### Data to use
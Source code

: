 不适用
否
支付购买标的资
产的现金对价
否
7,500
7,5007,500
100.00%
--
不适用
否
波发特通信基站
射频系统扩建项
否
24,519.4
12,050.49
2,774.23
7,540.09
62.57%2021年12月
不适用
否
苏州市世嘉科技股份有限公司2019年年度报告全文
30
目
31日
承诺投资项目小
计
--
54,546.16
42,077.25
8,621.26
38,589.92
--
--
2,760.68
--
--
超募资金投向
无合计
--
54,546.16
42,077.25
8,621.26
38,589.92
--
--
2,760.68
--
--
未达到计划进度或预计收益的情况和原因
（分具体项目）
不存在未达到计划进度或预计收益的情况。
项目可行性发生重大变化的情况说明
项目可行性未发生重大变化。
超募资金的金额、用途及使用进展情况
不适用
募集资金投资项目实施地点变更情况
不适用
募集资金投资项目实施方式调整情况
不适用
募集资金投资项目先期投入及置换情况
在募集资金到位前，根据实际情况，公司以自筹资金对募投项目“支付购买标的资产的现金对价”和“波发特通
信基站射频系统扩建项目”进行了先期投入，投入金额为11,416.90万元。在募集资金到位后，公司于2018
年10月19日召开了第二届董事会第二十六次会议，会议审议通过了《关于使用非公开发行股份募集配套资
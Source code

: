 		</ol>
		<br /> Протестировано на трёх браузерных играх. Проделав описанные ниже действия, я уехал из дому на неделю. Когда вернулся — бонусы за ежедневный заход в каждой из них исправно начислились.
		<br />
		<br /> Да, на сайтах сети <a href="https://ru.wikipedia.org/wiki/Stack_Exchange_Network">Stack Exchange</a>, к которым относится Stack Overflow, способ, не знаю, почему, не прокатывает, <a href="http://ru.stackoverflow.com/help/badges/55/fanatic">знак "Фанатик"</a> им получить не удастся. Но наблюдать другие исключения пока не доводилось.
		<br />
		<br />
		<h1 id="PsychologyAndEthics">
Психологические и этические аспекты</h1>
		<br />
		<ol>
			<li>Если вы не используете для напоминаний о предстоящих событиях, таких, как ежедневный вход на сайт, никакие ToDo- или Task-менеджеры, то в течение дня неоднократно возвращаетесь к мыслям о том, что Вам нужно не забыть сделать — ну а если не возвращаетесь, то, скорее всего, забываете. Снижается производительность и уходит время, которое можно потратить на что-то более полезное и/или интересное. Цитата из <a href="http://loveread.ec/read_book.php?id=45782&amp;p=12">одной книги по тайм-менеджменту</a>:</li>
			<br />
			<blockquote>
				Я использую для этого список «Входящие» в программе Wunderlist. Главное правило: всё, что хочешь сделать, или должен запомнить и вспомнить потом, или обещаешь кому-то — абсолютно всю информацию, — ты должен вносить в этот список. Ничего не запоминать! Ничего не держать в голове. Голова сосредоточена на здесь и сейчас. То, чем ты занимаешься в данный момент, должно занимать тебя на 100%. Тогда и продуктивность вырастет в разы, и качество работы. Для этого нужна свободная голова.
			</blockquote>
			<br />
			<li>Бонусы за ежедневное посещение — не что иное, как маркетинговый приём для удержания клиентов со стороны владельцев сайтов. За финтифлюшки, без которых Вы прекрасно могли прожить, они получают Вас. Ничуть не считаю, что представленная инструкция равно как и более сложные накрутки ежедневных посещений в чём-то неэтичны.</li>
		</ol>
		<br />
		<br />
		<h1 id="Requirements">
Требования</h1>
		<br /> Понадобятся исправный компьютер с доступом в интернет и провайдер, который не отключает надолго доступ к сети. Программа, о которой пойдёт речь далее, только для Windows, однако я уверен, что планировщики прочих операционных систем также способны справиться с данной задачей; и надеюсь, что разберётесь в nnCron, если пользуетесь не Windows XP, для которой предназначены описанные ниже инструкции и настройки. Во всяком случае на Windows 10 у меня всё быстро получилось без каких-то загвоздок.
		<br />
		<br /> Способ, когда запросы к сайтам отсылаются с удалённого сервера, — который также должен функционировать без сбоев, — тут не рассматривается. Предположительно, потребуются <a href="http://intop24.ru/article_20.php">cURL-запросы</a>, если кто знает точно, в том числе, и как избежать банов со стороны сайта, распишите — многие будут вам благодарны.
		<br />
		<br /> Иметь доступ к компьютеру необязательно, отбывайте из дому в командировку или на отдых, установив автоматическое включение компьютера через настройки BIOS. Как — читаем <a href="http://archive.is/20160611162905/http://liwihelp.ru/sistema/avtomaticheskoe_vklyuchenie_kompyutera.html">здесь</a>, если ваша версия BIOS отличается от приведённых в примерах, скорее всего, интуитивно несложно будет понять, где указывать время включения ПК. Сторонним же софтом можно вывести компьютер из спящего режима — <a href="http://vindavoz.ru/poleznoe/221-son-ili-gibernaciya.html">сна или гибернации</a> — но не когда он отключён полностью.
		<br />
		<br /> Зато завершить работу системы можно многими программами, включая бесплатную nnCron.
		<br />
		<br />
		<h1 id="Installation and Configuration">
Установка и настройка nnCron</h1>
######
Find each line in the records holding the string "ежедневный" and show it.

		<br /> Протестировано на трёх браузерных играх. Проделав описанные ниже действия, я уехал из дому на неделю. Когда вернулся — бонусы за ежедневный заход в каждой из них исправно начислились.
			<li>Если вы не используете для напоминаний о предстоящих событиях, таких, как ежедневный вход на сайт, никакие ToDo- или Task-менеджеры, то в течение дня неоднократно возвращаетесь к мыслям о том, что Вам нужно не забыть сделать — ну а если не возвращаетесь, то, скорее всего, забываете. Снижается производительность и уходит время, которое можно потратить на что-то более полезное и/или интересное. Цитата из <a href="http://loveread.ec/read_book.php?id=45782&amp;p=12">одной книги по тайм-менеджменту</a>:</li>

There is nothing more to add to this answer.